Circulation & Haemorrhage Control

  • Obvious external haemorrhage
  • Distended neck veins
  • Muffled heart sounds
  • Signs of shock
  • Heart rate
  • Pulse pressure
  • Central capillary return
  • Blood pressure
  • Skin colour
  • Mental state
Exclude and treat
  • Cardiac tamponade
  • Shock


  • Two large bore cannulae (take blood for FBC and cross match)
  • Fluid resuscitation – 10ml/kg of warmed 0.9% saline and repeat if necessary
  • Tranexamic acid
  • Consider Blood as initial resuscitation fluid if uncontrolled haemorrhagic shock
  • Consider activating massive transfusion protocol if >20ml/kg blood product transfused and ongoing shock 
  • Surgical intervention to stop internal bleeding (chest, abdomen, pelvis)

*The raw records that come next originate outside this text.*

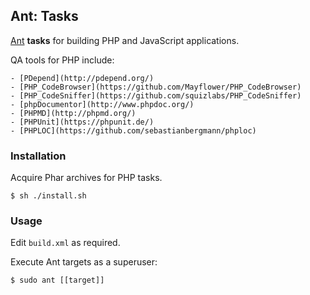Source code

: ## Ant: Tasks

[Ant](http://ant.apache.org/) **tasks** for building PHP and JavaScript applications.

QA tools for PHP include:

    - [PDepend](http://pdepend.org/)
    - [PHP_CodeBrowser](https://github.com/Mayflower/PHP_CodeBrowser)
    - [PHP_CodeSniffer](https://github.com/squizlabs/PHP_CodeSniffer)
    - [phpDocumentor](http://www.phpdoc.org/)
    - [PHPMD](http://phpmd.org/)
    - [PHPUnit](https://phpunit.de/)
    - [PHPLOC](https://github.com/sebastianbergmann/phploc)

### Installation

Acquire Phar archives for PHP tasks.
    
    $ sh ./install.sh

### Usage

Edit `build.xml` as required.

Execute Ant targets as a superuser:

    $ sudo ant [[target]]
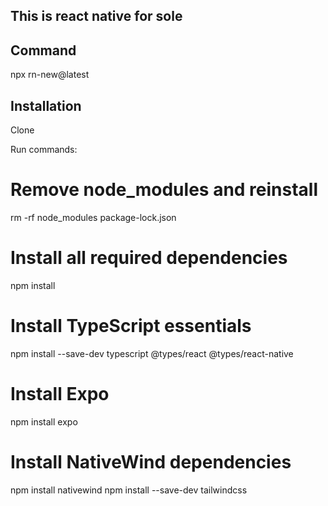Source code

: ## This is react native for sole ##

## Command ##

npx rn-new@latest


## Installation ##

Clone

Run commands:
# Remove node_modules and reinstall
rm -rf node_modules package-lock.json

# Install all required dependencies
npm install

# Install TypeScript essentials
npm install --save-dev typescript @types/react @types/react-native

# Install Expo
npm install expo

# Install NativeWind dependencies
npm install nativewind
npm install --save-dev tailwindcss
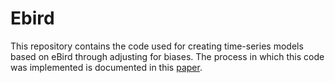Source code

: # Ebird
This repository contains the code used for creating time-series models based on eBird through adjusting for biases. The process in which this code was implemented is documented in this [paper](https://drive.google.com/file/d/1cIrRHAIYHJUm1SQ72SPa9FptMAa3_OAa/view?usp=sharing). 

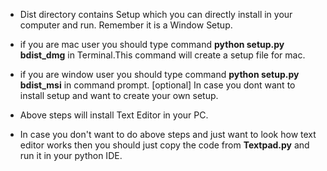 * Dist directory contains Setup which you can directly install in your computer and run. Remember it is a Window Setup.

* if you are mac user you should type command  **python setup.py bdist_dmg** in Terminal.This command will create a setup file for mac.

* if you are window user you should type command **python setup.py bdist_msi** in command prompt. [optional] In case you dont
  want to install setup and want to create your own setup.
  
* Above steps will install Text Editor in your PC.  
  
* In case you don't want to do above steps and just want to look how text editor works then you should just copy the code from
  **Textpad.py** and run it in your python IDE.
  
 
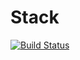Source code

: #  Stack
[![Build Status](https://travis-ci.org/oVokick/Stack_tests.svg?branch=master)](https://travis-ci.org/oVokick/Stack_tests)
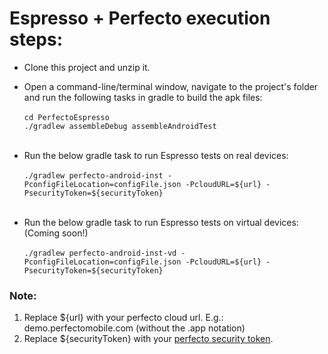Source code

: # Espresso + Perfecto execution steps:

- Clone this project and unzip it. 

- Open a command-line/terminal window, navigate to the project's folder and run the following tasks in gradle to build the apk files:</br></br>
`cd PerfectoEspresso`</br>
`./gradlew assembleDebug assembleAndroidTest` </br></br>

- Run the below gradle task to run Espresso tests on real devices:</br></br>
`./gradlew perfecto-android-inst -PconfigFileLocation=configFile.json -PcloudURL=${url} -PsecurityToken=${securityToken}`</br></br>

- Run the below gradle task to run Espresso tests on virtual devices: (Coming soon!)</br></br>
`./gradlew perfecto-android-inst-vd -PconfigFileLocation=configFile.json -PcloudURL=${url} -PsecurityToken=${securityToken}`</br>

### Note: 
1. Replace ${url} with your perfecto cloud url. E.g.: demo.perfectomobile.com (without the .app notation)</br>
2. Replace ${securityToken} with your [perfecto security token](https://help.perfecto.io/perfecto-help/content/perfecto/automation-testing/generate_security_tokens.htm?Highlight=Generate%20security%20tokens).</br>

Disability and Prevention of Secondary Insult

Hypoxia and shock can cause a decrease in conscious level

Any ABC problem should be addressed before assuming a primary neurological problem

 Assess level of consciousness, pupils, posture and blood glucose.
  • Conscious level – A V P U scale
  • Pupil size, symmetry and reactivity
  • Abnormal posturing (decorticate, decerebrate)
  • Seizure activity
  • Bedside glucometer reading
  • Response to Pain or Unresponsive – consider intubation
  • Treat raised intracranial pressure – 20% mannitol or 3% saline
  • Correct hypoglycaemia –  2ml/kg of 10% glucose IV
  • Treat seizures

Exposure and Temperature Control

 Fully expose child and assess temperature and signs of injury.
  • Check core temperature
  • Don’t forget to log roll and check the back
 Prevent hypothermia


  • Take blood for FBC, U&E, LFT, venous blood gas and Group & Hold or Cross Match
  • Trauma series X-rays – C-spine, chest
  • If concerns re abdomenor pelvis -need CT 
  •  Do CT neck rather than XR if doing CT head
  • Other adjuncts to the primary survey include FAST scan, orogastric tube and bladder catheterisation


Further management

Secondary Survey

  • A secondary survey is performed after treating any life threatening conditions detected during the primary survey.
  • The secondary survey should be abandoned to repeat a primary survey if there is any deterioration in the patient’s condition.
  • The secondary survey involves a head to toe and front to back examination to detect any non life threatening injuries which require further management.
  • Further investigations and management will be determined by injuries found on secondary survey, e.g. specific limb X-rays, CT scans etc.


Admission criteria

  • All major trauma should be admitted under the General Surgical Team (which at PMH is the Trauma Team).
  • Other surgical subspecialty involvement will be determined by the injuries sustained.

Management paperwork

  • All major trauma patients should have documentation done on an ED Trauma Sheet. These are A3 folded forms, located in the Resuscitation Bay and Doctor’s offices.